There are many different types of ad targeting for ad campaigns. But on the front end, you often don’t get to see how the technology is actually working. It’s important to understand the nuances of each primary way of targeting, though, so you can think through a campaign on a tactical level.
We’ve reviewed the types of ad targeting here, here, and here. But we wanted to put together some of the five most popular methods of targeting on one page.
1. Behavioral Targeting (aka audience targeting)
Behavioral targeting is the practice of segmenting customers based on web browsing behavior, including things like pages visited, searches performed, links clicked, and products purchased. If you add mobile and physical store data into the mix, that can also include things like location, and in-store purchases. Visitors with similar behaviors are then grouped into defined audience segments, allowing advertisers to target them with specific, relevant ads and content based on their browsing and purchase history. An oft cited example of behavioral targeting is retargeting ads.
2. Contextual Targeting
Contextual targeting involves displaying ads based on a website’s content. Think: placing an ad for dishware on a recipe site, or an ad for running shoes on a running forum. It’s kind of like the digital version of placing a print ad in a niche magazine. Contextual targeting works based on the assumption that someone reading a page about running is likely to also be interested in your ad for sneakers.
3. Search Retargeting
Search retargeting is when you serve display ads to users as they browse the web based on their keyword search behavior. Campaigns are set up with keywords that you choose and that are relevant to your business or products. For example, if you are a furniture retailer, you might want to serve display ads to users who have searched for “leather couch”, or “leather sectional”. This kind of advertising is successful because it uses intent to connect with shoppers. The shopper may or may not know about you, but they are showing interest in a product or solution that you offer.
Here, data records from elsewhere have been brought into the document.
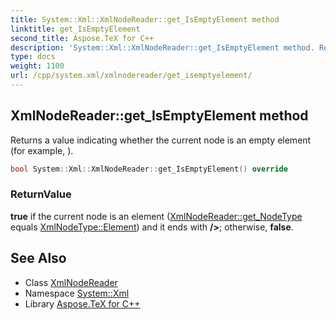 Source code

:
 ```yaml
---
title: System::Xml::XmlNodeReader::get_IsEmptyElement method
linktitle: get_IsEmptyElement
second_title: Aspose.TeX for C++
description: 'System::Xml::XmlNodeReader::get_IsEmptyElement method. Returns a value indicating whether the current node is an empty element (for example, <MyElement/>) in C++.'
type: docs
weight: 1100
url: /cpp/system.xml/xmlnodereader/get_isemptyelement/
---
```

## XmlNodeReader::get_IsEmptyElement method


Returns a value indicating whether the current node is an empty element (for example, **<MyElement/>**).

```cpp
bool System::Xml::XmlNodeReader::get_IsEmptyElement() override
```


### ReturnValue

**true** if the current node is an element ([XmlNodeReader::get_NodeType](../get_nodetype/) equals [XmlNodeType::Element](../../xmlnodetype/)) and it ends with **/>**; otherwise, **false**.

## See Also

* Class [XmlNodeReader](../)
* Namespace [System::Xml](../../)
* Library [Aspose.TeX for C++](../../../)
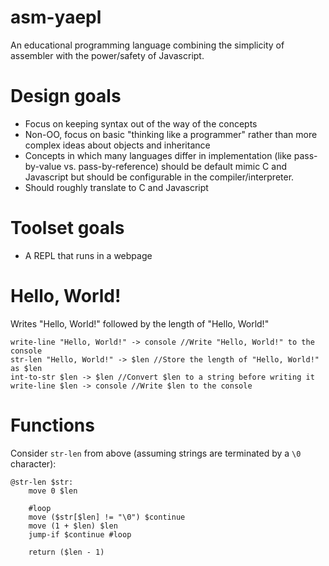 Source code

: # asm-yaepl
An educational programming language combining the simplicity of assembler with the power/safety of Javascript.

# Design goals
- Focus on keeping syntax out of the way of the concepts
- Non-OO, focus on basic "thinking like a programmer" rather than more complex ideas about objects and inheritance
- Concepts in which many languages differ in implementation (like pass-by-value vs. pass-by-reference) should be default mimic C and Javascript but should be configurable in the compiler/interpreter.
- Should roughly translate to C and Javascript

# Toolset goals
- A REPL that runs in a webpage

# Hello, World!
Writes "Hello, World!" followed by the length of "Hello, World!"
```
write-line "Hello, World!" -> console //Write "Hello, World!" to the console
str-len "Hello, World!" -> $len //Store the length of "Hello, World!" as $len
int-to-str $len -> $len //Convert $len to a string before writing it
write-line $len -> console //Write $len to the console
```

# Functions
Consider ``str-len`` from above (assuming strings are terminated by a ``\0`` character):

```
@str-len $str:
    move 0 $len

    #loop
    move ($str[$len] != "\0") $continue
    move (1 + $len) $len
    jump-if $continue #loop
    
    return ($len - 1)
```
Think of this as an upper funnel, prospecting strategy.
4. Site Retargeting
Site retargeting, also known as just “retargeting”, involves showing display ads to users who visited your site and then left without completing a purchase to browse elsewhere. It differs from search retargeting in two important ways: it is not keyword based, and it is targeting people who are already familiar with your brand, or who at least have visited your site once and showed interest in your offerings. Because of this brand recognition, the ROI of site retargeting is often extremely high. Think of this as a lower funnel, conversion focused strategy.
5. Predictive Targeting
Predictive targeting uses all of the web browsing data from behavioral targeting, layers in 3rd party data (if available), and applies powerful AI and machine learning to analyze the data and predict future buying patterns based on past behaviors. The AI that powers predictive targeting can make connections between behaviors, identify similar and related products for upselling and cross-selling, and zero in on the shoppers most likely to convert at any given time—all in an instant. And the more data it analyzes, the more it learns and the better its models become.